Hong Kong Democratic Foundation (香港民主促進會)

17 March 2013

 

 

Endnotes:

[1] The analysis above is drawn from the research brief, The nominating committee: restriction on democracy in Hong Kong? in the Appendix of this paper. See the brief for further details.

[2] Admittedly, most advanced democracies have nominating mechanisms of some sort for the election of public offices. However, the nomination mechanisms of these democracies differ from Hong Kong’s CE nomination requirement in a very fundamental way. See the research brief mentioned in Note 1 above for explanation.

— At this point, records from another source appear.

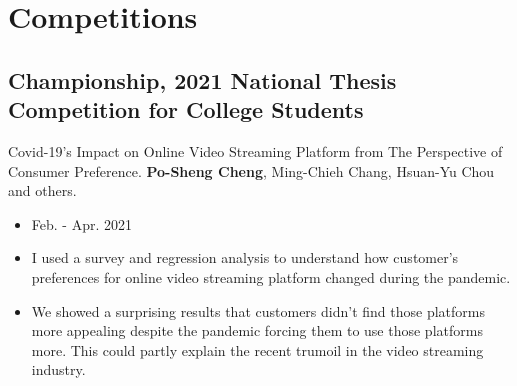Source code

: \documentclass[12pt]{article}
\begin{document}
        \section*{Competitions}
        \subsection*{Championship, 2021 National Thesis Competition for College Students}
        {\sffamily
        {\footnotesize Covid-19's Impact on Online Video Streaming Platform from The Perspective of Consumer Preference. \textbf{Po-Sheng Cheng}, Ming-Chieh Chang, Hsuan-Yu Chou and others.}
        \begin{itemize}
            \item Feb. - Apr. 2021
            \item I used a survey and regression analysis to understand how customer's preferences for online video streaming platform changed during the pandemic.
            \item We showed a surprising results that customers didn't find those platforms more appealing despite the pandemic forcing them to use those platforms more.
            This could partly explain the recent trumoil in the video streaming industry. 
        \end{itemize}
        }
\end{document}

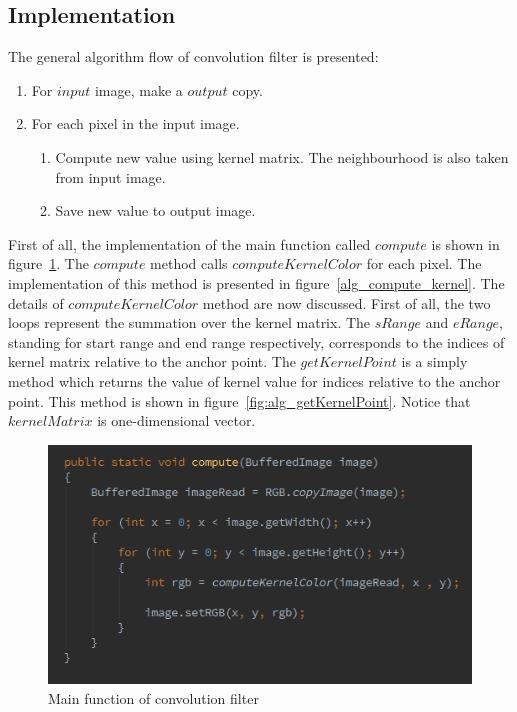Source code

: \documentclass{article}
\begin{document}
\subsection{Implementation}

The general algorithm flow of convolution filter is presented:
 
\begin{enumerate}
	\item For $input$ image, make a $output$ copy.
	\item For each pixel in the input image.
	\begin{enumerate}	
		\item Compute new value using kernel matrix. The neighbourhood is also taken from input image.
		\item Save new value to output image.
	\end{enumerate}
\end{enumerate}


First of all, the implementation of the main function called $compute$ is shown in figure~\ref{fig:alg_compute}. The $compute$ method calls $computeKernelColor$ for each pixel. The implementation of this method is presented in figure~\ref{alg_compute_kernel}. The details of $computeKernelColor$ method are now discussed. First of all, the two loops represent the summation over the kernel matrix. The $sRange$ and $eRange$, standing for start range and end range respectively, corresponds to the indices of kernel matrix relative to the anchor point. The $getKernelPoint$ is a simply method which returns the value of kernel value for indices relative to the anchor point. This method is shown in figure~\ref{fig:alg_getKernelPoint}. Notice that $kernelMatrix$ is one-dimensional vector.



\begin{figure}[H]
\centering

  \includegraphics[width=0.9\linewidth]{res/algorithms/compute.png}
  
\caption{Main function of convolution filter}
\label{fig:alg_compute}
\end{figure}
\end{document}
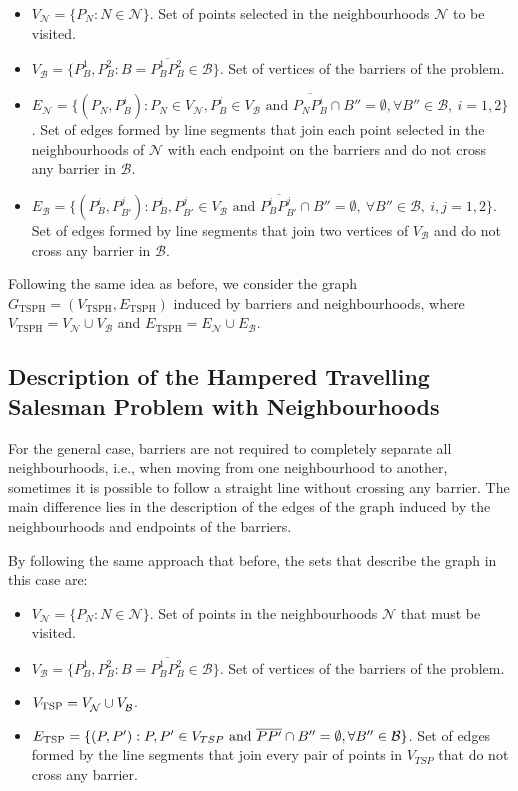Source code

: \documentclass[a4paper,  review, authoryear, 1p., doubleblind]{elsarticle}
\newcommand{\TSPN}{{\sf{H-TSPN}\xspace }}
\newcommand{\B}{{\mathcal B}}
\newcommand{\VB}{{V^{}_{\mathcal B}}}
\newcommand{\EB}{{E^{}_{\mathcal B}}}
\newcommand{\VN}{{V^{}_{\mathcal N}}}
\newcommand{\EN}{{E^{}_{\mathcal N}}}
\newcommand{\GTSPH}{{G_{\text{TSPH}}}}
\newcommand{\VTSPH}{{V_{\text{TSPH}}}}
\newcommand{\ETSPH}{{E_{\text{TSPH}}}}
\begin{document}
	\begin{itemize}
		\item $\VN=\{P_N:N\in\mathcal N\}$. Set of points selected in the neighbourhoods $\mathcal N$ to be visited.
		\item $\VB=\{P^1_B, P^2_B:B=\overline{P^1_B P^2_B}\in \mathcal B\}$. Set of vertices of the barriers of the problem.
		\item $\EN=\{(P_N, P^i_{B}):P_N\in\VN, P^i_B\in V_\B\text{ and } \overline{P_NP^i_B}\cap B''=\emptyset,\forall B''\in\B,\:i=1,2\}$. Set of edges formed by line segments that join each point selected in the neighbourhoods of $\mathcal N$ with each endpoint on the barriers and do not cross any barrier in $\B$.
		\item $\EB=\{(P^{i}_B, P^{j}_{B'}):P^i_B, P^j_{B'}\in \VB \text{ and } \overline{P^i_B P^j_{B'}}\cap B''=\emptyset,\:\forall B''\in\mathcal B,\:i, j=1,2\}$. Set of edges formed by line segments that join two vertices of $V_{\mathcal B}$ and do not cross any barrier in $\B$.
	\end{itemize} 
	
	Following the same idea as before, we consider the graph $\GTSPH=(\VTSPH,\ETSPH)$ induced by barriers and neighbourhoods, where $\VTSPH=\VN\cup\VB$ and $\ETSPH=\EN\cup\EB$.
	
	
	\subsection{Description of the Hampered Travelling Salesman Problem with Neighbourhoods}
	For the general case, barriers are not required to completely separate all neighbourhoods, i.e., when moving from one neighbourhood to another, sometimes it is possible to follow a straight line without crossing any barrier. The main difference lies in the description of the edges of the graph induced by the neighbourhoods and endpoints of the barriers.
	
	By following the same approach that before, the sets that describe the graph in this case are:
	
	\begin{itemize}
		\item $\VN=\{P_N:N\in\mathcal N\}$. Set of points in the neighbourhoods $\mathcal N$ that must be visited.
		\item $\VB=\{P^1_B, P^2_B:B=\overline{P^1_B P^2_B}\in \mathcal B\}$. Set of vertices of the barriers of the problem.
		\item $V_{\rm TSP} = \VN \cup \VB$.
		\item $E_{\rm TSP}=\{(P, P'):P, P' \in V_{TSP} \text{ and } \overline{PP'}\cap B''=\emptyset,\forall B''\in\B\}$. Set of edges formed by the line segments that join every pair of points in $V_{TSP}$ that do not cross any barrier.
	\end{itemize} 
	
\end{document}
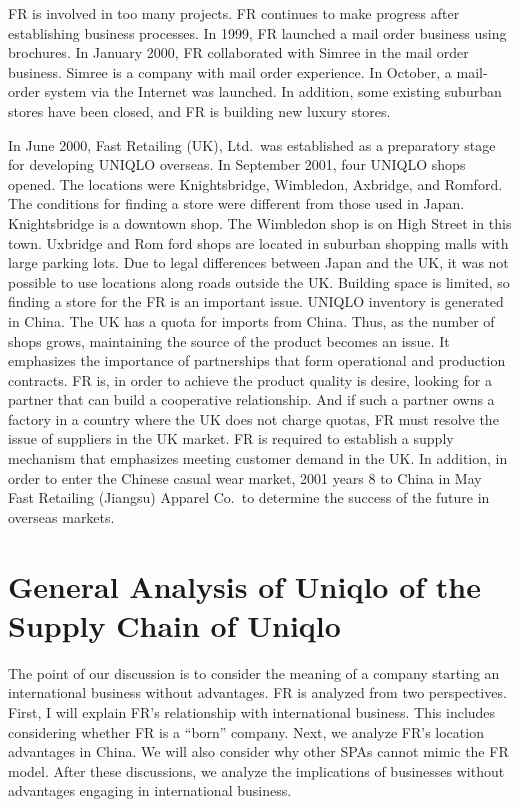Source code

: \documentclass[12pt,a4paper]{article}
\begin{document}
FR is involved in too many projects. FR continues to make progress after
establishing business processes. In 1999, FR launched a mail order
business using brochures. In January 2000, FR collaborated with Simree
in the mail order business. Simree is a company with mail order
experience. In October, a mail-order system via the Internet was
launched. In addition, some existing suburban stores have been closed,
and FR is building new luxury stores.

In June 2000, Fast Retailing (UK), Ltd.~was established as a preparatory
stage for developing UNIQLO overseas. In September 2001, four UNIQLO
shops opened. The locations were Knightsbridge, Wimbledon, Axbridge, and
Romford. The conditions for finding a store were different from those
used in Japan. Knightsbridge is a downtown shop. The Wimbledon shop is
on High Street in this town. Uxbridge and Rom ford shops are located in
suburban shopping malls with large parking lots. Due to legal
differences between Japan and the UK, it was not possible to use
locations along roads outside the UK. Building space is limited, so
finding a store for the FR is an important issue. UNIQLO inventory is
generated in China. The UK has a quota for imports from China. Thus, as
the number of shops grows, maintaining the source of the product becomes
an issue. It emphasizes the importance of partnerships that form
operational and production contracts. FR is, in order to achieve the
product quality is desire, looking for a partner that can build a
cooperative relationship. And if such a partner owns a factory in a
country where the UK does not charge quotas, FR must resolve the issue
of suppliers in the UK market. FR is required to establish a supply
mechanism that emphasizes meeting customer demand in the UK. In
addition, in order to enter the Chinese casual wear market, 2001 years 8
to China in May Fast Retailing (Jiangsu) Apparel Co.~to determine the
success of the future in overseas markets.

\hypertarget{general-analysis-of-uniqlo-of-the-supply-chain-of-uniqlo}{%
\section{General Analysis of Uniqlo of the Supply Chain of
Uniqlo}\label{general-analysis-of-uniqlo-of-the-supply-chain-of-uniqlo}}

The point of our discussion is to consider the meaning of a company
starting an international business without advantages. FR is analyzed
from two perspectives. First, I will explain FR's relationship with
international business. This includes considering whether FR is a
``born'' company. Next, we analyze FR's location advantages in China. We
will also consider why other SPAs cannot mimic the FR model. After these
discussions, we analyze the implications of businesses without
advantages engaging in international business.
\end{document}
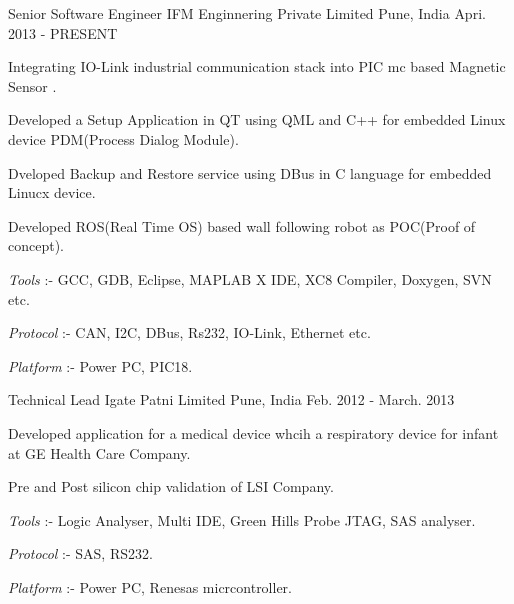 

\begin{cventries}

  \cventry
    {Senior Software Engineer} %
    {IFM Enginnering Private Limited} %
    {Pune, India} %
    {Apri. 2013 - PRESENT} %
    {
      \begin{cvitems} %
        \item {Integrating IO-Link industrial communication stack into PIC mc based Magnetic Sensor .}
        \item {Developed a Setup Application in QT using QML and C++ for embedded Linux device PDM(Process Dialog Module).}
        \item {Dveloped Backup and Restore service using DBus in C language for embedded Linucx device.}
        \item {Developed ROS(Real Time OS) based wall following robot as POC(Proof of concept).}
        \item {\textit{Tools} :- GCC, GDB, Eclipse, MAPLAB X IDE, XC8 Compiler, Doxygen, SVN etc.}
        \item {\textit{Protocol} :- CAN, I2C, DBus, Rs232, IO-Link, Ethernet etc.}
        \item {\textit{Platform} :- Power PC, PIC18.}
      \end{cvitems}
    }

  \cventry
    {Technical Lead} %
    {Igate Patni Limited} %
    {Pune, India} %
    {Feb. 2012 - March. 2013} %
    {
      \begin{cvitems} %
        \item {Developed application for a medical device whcih a respiratory device for infant at GE Health Care Company.}
        \item {Pre and Post silicon chip validation of LSI Company.}
        \item {\textit{Tools} :-  Logic Analyser, Multi IDE, Green Hills Probe JTAG, SAS analyser.}
        \item {\textit{Protocol} :- SAS, RS232.}
        \item {\textit{Platform} :- Power PC, Renesas micrcontroller.}
      \end{cvitems}
    }


\end{cventries}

[3] The Frontier, in its submission to the Consultation on Constitutional Development in July 2000, commented that the nomination requirements stipulated in Article 45 of the Basic Law breached Hong Kong people’s right to be elected and that Article 45 should be amended. Before Article 45 is amended, they suggested electing the nominating committee by universal suffrage.

 

 

 


Appendix


 

Research brief on democracy – The nominating committee: restriction on democracy in Hong Kong?

 

Scope

  • Article 45 of the Basic Law provides that:
    • “The CE of the HKSAR shall be selected by election or through consultations held locally and be appointed by the CPG.”
    • “The method for selecting the CE shall be specified in the light of the actual situation in the HKSAR and in accordance with the principle of gradual and orderly progress. The ultimate aim is the selection of the CE by universal suffrage upon nomination by a broadly representative nominating committee in accordance with democratic procedures.”
  • Regarding the nomination method for selecting the Chief Executive as stipulated in Article 45, concern has been expressed that it violates the principles of democracy.
  • In view of this concern, we endeavour in this brief to conduct a systematic analysis of the nomination method and to examine whether, and how, it might restrict democracy in Hong Kong.

 

Democracy, political equality, equal right to elect, & equal right to be elected

  • It is commonly agreed among political theorists that political equality is the defining value of democracy, which essentially means that citizens have equal right to participate in the collective decision-making process of a polity.
  • In a large-scale representative democracy, citizens exercise their right of political participation either through selecting representatives to make decisions on their behalf, or through taking part in the collective decision-making process direct by running for public office.
  • The institutional manifestations of the value of political equality in a large-scale representative democracy, inter alia, are:
    • an equal right to elect;
    • an equal right to be elected.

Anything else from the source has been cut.